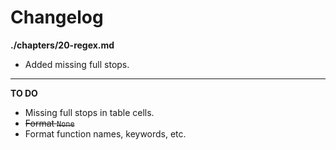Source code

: # Changelog

**./chapters/20-regex.md**
* Added missing full stops.

---

**TO DO**
* Missing full stops in table cells.
* ~~Format `None`~~
* Format function names, keywords, etc.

__________________________________________________

Problem to work on:
List each line in the listing that contains the string "full".

Result:
* Added missing full stops.
* Missing full stops in table cells.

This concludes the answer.